Transfinite recursion is used in a typical proof of Zorn's lemma, assuming the axiom of choice. Here is an argument (which is fairly similar to the construction of a basis above).^[2]

Let ${\displaystyle X}$ be a partially ordered set in which each chain, including the empty chain, has an upper bound. To show ${\displaystyle X}$ has a maximal element, suppose, on the contrary, that it has none. Then each chain ${\displaystyle C}$ has a strict upper bound; i.e., an element ${\displaystyle x}$ in ${\displaystyle X}$ such that ${\displaystyle x>y}$ for each ${\displaystyle y}$ in ${\displaystyle C}$, since it has an upper bound which is bounded by some strictly larger element. Let ${\displaystyle c:{\mathfrak {P}}(X)-\{\emptyset \}\to X}$ be a choice function; i.e., ${\displaystyle c(S)\in S}$ and then for each chain ${\displaystyle C}$ in ${\displaystyle X}$, let

${\displaystyle b(C)=c(\{{\text{strict upper bounds of }}C\}).}$

We now recursively construct a sequence over ordinals. For each function ${\displaystyle f:\beta \to X}$, let ${\displaystyle G(f)=b(\operatorname {im} (f))}$ if ${\displaystyle \operatorname {im} (f)}$ is a chain and otherwise ${\displaystyle G(f)=}$ some arbitrary element in ${\displaystyle X}$; e.g., ${\displaystyle b(\emptyset )}$. By the transfinite recursion theorem, we find a function ${\displaystyle f:\alpha \to X}$ such that ${\displaystyle f(\beta )=G(f|_{\beta })}$ for ${\displaystyle \beta <\alpha }$; in particular, it is injective. But this is a contradiction since there is an ordinal whose cardinality is strictly larger than that of ${\displaystyle X}$ (see Hartogs number). If one is not sure about the existence of a large ordinal, there is also an argument that avoids ordinals altogether (still using transfinite recursion). See e.g., Hausdorff maximal principle § Proof from the well-ordering theorem. ${\displaystyle \square }$

For some use of transfinite recursion, we may need to construction a function with values in a class; in that case, we need to use the axiom of replacement to ensure we still get the function ${\displaystyle f}$ even though the codomain is a class.

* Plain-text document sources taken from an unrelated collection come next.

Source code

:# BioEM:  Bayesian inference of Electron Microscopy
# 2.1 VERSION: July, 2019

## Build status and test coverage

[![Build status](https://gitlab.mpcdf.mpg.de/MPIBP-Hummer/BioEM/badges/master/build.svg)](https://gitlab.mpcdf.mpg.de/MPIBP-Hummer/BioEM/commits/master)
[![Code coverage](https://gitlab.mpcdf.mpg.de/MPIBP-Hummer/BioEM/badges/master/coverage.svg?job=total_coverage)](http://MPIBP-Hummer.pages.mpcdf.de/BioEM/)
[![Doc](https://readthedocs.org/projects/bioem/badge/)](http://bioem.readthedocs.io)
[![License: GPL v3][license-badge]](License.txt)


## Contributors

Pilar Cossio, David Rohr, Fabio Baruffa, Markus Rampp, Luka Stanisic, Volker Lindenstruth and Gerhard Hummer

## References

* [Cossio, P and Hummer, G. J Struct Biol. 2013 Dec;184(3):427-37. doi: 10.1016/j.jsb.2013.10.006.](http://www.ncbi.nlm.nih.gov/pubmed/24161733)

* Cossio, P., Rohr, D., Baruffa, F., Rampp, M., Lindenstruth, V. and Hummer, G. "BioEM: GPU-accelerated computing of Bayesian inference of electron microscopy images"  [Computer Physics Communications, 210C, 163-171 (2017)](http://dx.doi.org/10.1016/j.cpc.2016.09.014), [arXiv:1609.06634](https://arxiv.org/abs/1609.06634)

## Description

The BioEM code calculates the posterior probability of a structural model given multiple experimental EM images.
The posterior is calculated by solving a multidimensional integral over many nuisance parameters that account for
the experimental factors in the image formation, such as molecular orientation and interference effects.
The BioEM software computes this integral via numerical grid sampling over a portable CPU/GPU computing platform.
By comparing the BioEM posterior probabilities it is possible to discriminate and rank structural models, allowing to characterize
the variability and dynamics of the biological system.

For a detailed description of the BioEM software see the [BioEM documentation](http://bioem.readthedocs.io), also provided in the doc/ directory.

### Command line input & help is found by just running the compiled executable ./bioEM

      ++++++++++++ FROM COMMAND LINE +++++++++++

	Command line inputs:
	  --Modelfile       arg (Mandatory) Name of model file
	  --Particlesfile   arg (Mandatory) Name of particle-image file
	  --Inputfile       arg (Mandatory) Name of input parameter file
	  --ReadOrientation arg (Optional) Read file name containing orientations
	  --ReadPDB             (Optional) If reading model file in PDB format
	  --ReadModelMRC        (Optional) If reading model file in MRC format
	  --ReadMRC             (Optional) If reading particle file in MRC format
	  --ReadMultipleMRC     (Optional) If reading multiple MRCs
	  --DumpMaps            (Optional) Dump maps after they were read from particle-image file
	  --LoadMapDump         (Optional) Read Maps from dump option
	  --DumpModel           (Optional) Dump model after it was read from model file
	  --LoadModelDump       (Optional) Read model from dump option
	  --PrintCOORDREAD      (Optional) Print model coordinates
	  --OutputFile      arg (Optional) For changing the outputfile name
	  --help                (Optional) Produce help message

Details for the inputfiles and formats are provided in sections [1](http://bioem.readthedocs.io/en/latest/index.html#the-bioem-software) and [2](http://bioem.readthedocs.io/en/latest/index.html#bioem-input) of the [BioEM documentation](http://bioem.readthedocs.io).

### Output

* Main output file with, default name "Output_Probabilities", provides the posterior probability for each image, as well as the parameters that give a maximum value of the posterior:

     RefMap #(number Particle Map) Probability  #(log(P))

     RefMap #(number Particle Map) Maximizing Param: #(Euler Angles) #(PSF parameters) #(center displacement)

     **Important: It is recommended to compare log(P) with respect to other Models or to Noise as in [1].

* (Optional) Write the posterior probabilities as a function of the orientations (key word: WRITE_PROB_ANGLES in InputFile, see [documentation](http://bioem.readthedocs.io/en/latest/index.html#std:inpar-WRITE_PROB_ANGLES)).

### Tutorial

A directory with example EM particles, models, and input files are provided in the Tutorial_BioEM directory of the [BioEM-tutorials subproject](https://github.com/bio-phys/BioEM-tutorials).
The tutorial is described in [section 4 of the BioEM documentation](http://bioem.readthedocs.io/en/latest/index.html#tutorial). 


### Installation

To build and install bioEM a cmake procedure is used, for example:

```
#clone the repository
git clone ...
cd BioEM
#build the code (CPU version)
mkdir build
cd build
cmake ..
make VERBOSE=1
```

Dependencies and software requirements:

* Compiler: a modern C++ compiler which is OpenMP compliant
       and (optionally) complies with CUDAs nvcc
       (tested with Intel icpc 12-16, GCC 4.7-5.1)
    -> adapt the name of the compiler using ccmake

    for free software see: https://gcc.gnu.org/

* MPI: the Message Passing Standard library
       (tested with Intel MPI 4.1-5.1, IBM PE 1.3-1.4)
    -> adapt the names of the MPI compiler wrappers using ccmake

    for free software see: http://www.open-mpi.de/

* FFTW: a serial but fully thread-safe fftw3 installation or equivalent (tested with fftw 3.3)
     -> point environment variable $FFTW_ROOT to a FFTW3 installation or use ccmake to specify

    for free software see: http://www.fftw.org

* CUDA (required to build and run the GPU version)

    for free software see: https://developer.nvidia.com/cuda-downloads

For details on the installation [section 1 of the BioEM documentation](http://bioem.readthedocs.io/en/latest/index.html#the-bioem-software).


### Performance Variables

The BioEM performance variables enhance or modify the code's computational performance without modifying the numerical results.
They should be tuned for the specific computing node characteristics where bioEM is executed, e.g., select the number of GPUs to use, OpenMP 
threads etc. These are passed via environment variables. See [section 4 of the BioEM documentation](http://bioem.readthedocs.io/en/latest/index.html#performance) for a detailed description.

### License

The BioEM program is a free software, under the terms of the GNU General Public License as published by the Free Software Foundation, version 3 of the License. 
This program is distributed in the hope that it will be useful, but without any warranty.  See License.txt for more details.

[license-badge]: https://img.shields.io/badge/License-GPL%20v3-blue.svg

Here is an example of such a need.^[3][4] Suppose we want to show

Each well-ordered set is uniquely isomorphic to a unique ordinal.

The problem is that, a priori, we don’t know what ordinal to use. Thus, at each stage in transfinite induction, we construct a new ordinal. Precisely, given a well-ordered set ${\displaystyle X}$ and an element ${\displaystyle a}$ in ${\displaystyle X}$, suppose we have constructed

${\displaystyle g_{b}:X^{b}{\overset {\sim }{\to }}\alpha _{b}}$

where ${\displaystyle X^{b}=\{c\mid c<b\}}$. We shall extend these isomorphisms to an isomorphism ${\displaystyle X^{a}\simeq \alpha }$ for some ordinal ${\displaystyle \alpha }$. If ${\displaystyle a=s(b)}$ is a successor; i.e., the least element among strict upper bounds of ${\displaystyle b}$, then we let ${\displaystyle f|_{X^{b}}=g_{b}}$ and ${\displaystyle f(a)=\alpha _{b}}$. Then

${\displaystyle f:X^{a}{\overset {\sim }{\to }}s(\alpha _{b}):=\alpha _{b}\cup \{\alpha _{b}\},}$

where the union on the right exists by the axiom of union. If ${\displaystyle a=\sup(X^{a})}$, then, thinking ${\displaystyle g_{b}}$ as sets of ordered pairs, let

${\displaystyle f=\bigcup _{b<a}g_{b}.}$

The union on the right is a set by the axiom of replacement and the axiom of union; indeed, the former guarantees the collection ${\displaystyle \{g_{b}\mid b<a\}}$ is a set. Let ${\displaystyle \alpha }$ be the image of ${\displaystyle f}$, which is clearly an ordinal, and ${\displaystyle f:X^{a}{\overset {\sim }{\to }}\alpha }$. Finally, we check the uniqueness. By transfinite induction, we see isomorphisms between ordinals are the identities. Then given ${\displaystyle f:X{\overset {\sim }{\to }}\alpha ,g:X{\overset {\sim }{\to }}\beta }$, we have ${\displaystyle g\circ f^{-1}:\alpha {\overset {\sim }{\to }}\beta }$ is the identity and so ${\displaystyle f=g}$. ${\displaystyle \square }$

The same argument can be used to prove the transfinite recursion theorem when the target ${\displaystyle X}$ is a class. The proof is by strong induction over ordinals (the same proof works for well-ordered sets but we use ordinals for simplicity). Thus, assume the theorem is true for every ${\displaystyle \beta <\alpha }$. By inductive hypothesis, for each ${\displaystyle \beta <\alpha }$, we have a unique function ${\displaystyle g_{\beta }:\beta \to X}$ satisfying the recursion condition. Let ${\displaystyle h_{\beta }:\beta \to X}$ be given by ${\displaystyle \gamma \mapsto G(g_{\beta }|_{\gamma })}$. In the limit case; i.e., ${\displaystyle \alpha }$ is a limit ordinal, identifying functions with their graphs, consider the union

${\displaystyle \bigcup _{\beta <\alpha }h_{\beta }.}$

The formation of a union is justified by the axiom of union but for the above union to be a set, we need the collection

${\displaystyle \{h_{\beta }\mid \beta <\alpha \}}$

to be a set; in other words, the image of the map ${\displaystyle \beta \mapsto h_{\beta }}$ to be a set and that is ensured by the axiom of replacement. Finally, this union is the graph of a function ${\displaystyle f:\alpha \to X}$ that satisfies the required recursion condition. The successor case is handled similarly. ${\displaystyle \square }$